### Entries supplied
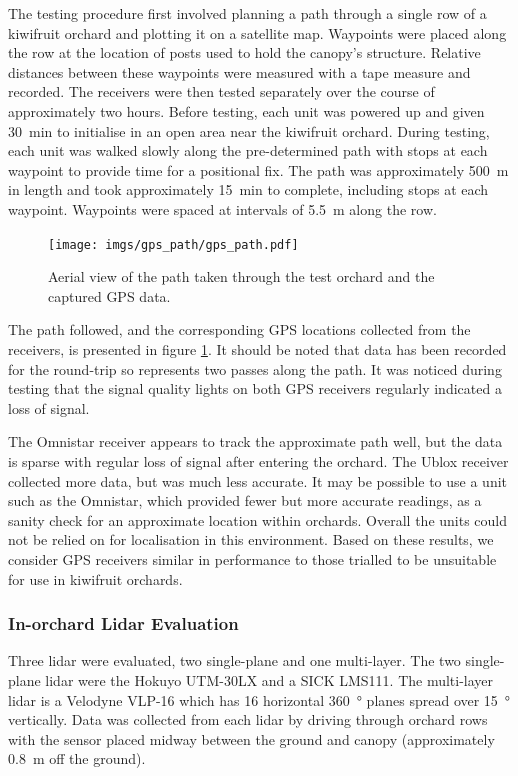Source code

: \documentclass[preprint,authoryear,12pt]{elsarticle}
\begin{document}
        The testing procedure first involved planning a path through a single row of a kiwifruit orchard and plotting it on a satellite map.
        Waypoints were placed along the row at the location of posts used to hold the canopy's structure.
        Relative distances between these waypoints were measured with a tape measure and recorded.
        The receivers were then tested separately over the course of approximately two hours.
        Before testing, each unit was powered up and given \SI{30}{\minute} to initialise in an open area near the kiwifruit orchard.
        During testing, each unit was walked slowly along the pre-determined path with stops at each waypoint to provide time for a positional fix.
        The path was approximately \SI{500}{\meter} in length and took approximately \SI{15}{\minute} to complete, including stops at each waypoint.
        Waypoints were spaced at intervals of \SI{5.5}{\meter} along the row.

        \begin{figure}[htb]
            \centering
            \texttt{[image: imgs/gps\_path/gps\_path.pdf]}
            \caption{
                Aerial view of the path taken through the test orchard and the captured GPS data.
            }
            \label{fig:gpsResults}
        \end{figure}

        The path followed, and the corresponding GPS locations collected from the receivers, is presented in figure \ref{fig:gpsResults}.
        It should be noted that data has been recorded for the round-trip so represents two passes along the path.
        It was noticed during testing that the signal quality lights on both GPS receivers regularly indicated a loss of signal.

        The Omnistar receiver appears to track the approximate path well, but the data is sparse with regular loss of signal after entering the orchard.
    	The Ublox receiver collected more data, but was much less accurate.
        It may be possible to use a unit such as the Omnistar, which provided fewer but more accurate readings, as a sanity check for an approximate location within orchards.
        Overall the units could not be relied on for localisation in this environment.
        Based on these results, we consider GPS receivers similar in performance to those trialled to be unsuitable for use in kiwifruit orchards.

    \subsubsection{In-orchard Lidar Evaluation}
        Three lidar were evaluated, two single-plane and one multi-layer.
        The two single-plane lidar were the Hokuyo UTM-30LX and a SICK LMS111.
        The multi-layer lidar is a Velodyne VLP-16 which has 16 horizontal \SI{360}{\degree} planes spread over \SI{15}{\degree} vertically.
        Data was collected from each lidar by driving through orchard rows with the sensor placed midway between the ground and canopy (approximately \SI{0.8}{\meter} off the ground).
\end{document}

...

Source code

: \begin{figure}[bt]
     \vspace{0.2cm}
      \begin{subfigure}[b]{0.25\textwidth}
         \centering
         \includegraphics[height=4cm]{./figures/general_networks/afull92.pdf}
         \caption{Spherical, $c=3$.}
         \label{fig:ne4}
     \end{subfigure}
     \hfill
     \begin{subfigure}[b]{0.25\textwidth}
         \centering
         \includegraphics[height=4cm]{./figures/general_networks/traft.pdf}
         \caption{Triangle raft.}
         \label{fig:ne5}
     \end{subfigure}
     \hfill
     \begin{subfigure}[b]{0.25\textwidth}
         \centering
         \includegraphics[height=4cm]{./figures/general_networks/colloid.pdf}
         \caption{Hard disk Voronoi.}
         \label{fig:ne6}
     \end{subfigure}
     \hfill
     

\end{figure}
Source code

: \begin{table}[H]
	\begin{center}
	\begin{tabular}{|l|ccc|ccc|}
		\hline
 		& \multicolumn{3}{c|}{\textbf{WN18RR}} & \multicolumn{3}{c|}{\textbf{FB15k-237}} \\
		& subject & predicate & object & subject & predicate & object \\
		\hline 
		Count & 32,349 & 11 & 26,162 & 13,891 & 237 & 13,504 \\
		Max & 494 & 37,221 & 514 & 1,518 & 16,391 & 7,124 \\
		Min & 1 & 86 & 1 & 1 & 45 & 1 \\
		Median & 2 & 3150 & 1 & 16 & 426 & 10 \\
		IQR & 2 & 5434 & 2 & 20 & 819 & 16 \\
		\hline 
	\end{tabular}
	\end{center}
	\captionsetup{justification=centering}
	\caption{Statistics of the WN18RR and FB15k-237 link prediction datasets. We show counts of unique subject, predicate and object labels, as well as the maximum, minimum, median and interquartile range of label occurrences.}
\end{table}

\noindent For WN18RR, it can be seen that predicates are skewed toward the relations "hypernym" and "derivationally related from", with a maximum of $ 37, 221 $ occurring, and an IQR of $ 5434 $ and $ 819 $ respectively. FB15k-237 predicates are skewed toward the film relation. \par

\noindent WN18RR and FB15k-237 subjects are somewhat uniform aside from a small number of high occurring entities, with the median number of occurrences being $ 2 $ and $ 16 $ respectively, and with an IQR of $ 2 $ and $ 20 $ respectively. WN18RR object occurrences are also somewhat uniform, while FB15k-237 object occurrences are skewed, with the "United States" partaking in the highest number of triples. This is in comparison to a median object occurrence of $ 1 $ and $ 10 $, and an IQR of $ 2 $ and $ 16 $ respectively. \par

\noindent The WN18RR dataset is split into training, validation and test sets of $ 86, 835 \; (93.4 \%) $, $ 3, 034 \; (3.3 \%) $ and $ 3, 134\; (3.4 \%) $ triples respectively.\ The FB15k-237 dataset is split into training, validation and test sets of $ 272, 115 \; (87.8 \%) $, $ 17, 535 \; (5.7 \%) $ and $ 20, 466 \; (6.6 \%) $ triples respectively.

### The task
What lines in the material mention "includegraphics"? Copy every one of them.

### Solution below
         \includegraphics[height=4cm]{./figures/general_networks/afull92.pdf}
         \includegraphics[height=4cm]{./figures/general_networks/traft.pdf}
         \includegraphics[height=4cm]{./figures/general_networks/colloid.pdf}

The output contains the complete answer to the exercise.